# [TASK INSTRUCTIONS]
Count how many lines of the material below have the word "React" and give only the number.

━━ INFORMATION GIVEN ━━

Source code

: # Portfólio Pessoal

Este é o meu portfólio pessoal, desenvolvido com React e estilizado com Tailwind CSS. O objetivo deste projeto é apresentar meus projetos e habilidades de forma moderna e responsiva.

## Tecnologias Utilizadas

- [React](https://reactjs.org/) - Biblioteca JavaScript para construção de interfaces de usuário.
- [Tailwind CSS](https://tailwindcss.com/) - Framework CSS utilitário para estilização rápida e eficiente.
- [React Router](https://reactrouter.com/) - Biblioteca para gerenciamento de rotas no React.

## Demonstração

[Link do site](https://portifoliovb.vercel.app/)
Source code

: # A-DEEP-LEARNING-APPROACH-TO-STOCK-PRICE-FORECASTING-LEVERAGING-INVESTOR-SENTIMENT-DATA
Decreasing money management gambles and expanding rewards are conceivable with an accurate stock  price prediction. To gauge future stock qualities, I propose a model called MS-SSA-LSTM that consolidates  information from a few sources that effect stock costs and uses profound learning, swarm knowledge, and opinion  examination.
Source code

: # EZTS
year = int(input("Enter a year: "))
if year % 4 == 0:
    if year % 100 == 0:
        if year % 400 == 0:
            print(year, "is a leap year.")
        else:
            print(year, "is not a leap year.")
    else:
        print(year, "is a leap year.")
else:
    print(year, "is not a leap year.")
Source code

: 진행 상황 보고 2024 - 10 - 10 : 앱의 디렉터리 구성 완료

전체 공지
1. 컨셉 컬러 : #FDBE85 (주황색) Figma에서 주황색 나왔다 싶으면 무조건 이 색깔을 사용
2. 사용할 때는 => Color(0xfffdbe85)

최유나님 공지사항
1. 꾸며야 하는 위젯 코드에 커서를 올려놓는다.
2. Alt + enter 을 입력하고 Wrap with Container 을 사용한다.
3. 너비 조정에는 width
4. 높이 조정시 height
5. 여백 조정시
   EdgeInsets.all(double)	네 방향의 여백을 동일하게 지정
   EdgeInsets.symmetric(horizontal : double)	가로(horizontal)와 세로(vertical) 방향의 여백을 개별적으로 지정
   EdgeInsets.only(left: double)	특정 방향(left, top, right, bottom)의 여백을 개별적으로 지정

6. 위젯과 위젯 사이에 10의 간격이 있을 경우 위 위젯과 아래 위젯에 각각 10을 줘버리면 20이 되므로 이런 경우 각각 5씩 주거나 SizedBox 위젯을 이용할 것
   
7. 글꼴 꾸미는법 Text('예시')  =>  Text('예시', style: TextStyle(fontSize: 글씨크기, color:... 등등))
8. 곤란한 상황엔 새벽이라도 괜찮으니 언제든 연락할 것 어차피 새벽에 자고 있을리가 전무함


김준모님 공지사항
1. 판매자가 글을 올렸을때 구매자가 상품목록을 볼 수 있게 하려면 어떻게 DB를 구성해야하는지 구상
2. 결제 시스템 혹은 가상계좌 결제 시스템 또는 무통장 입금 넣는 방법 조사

━━━

# [EXERCISE RESULT]
3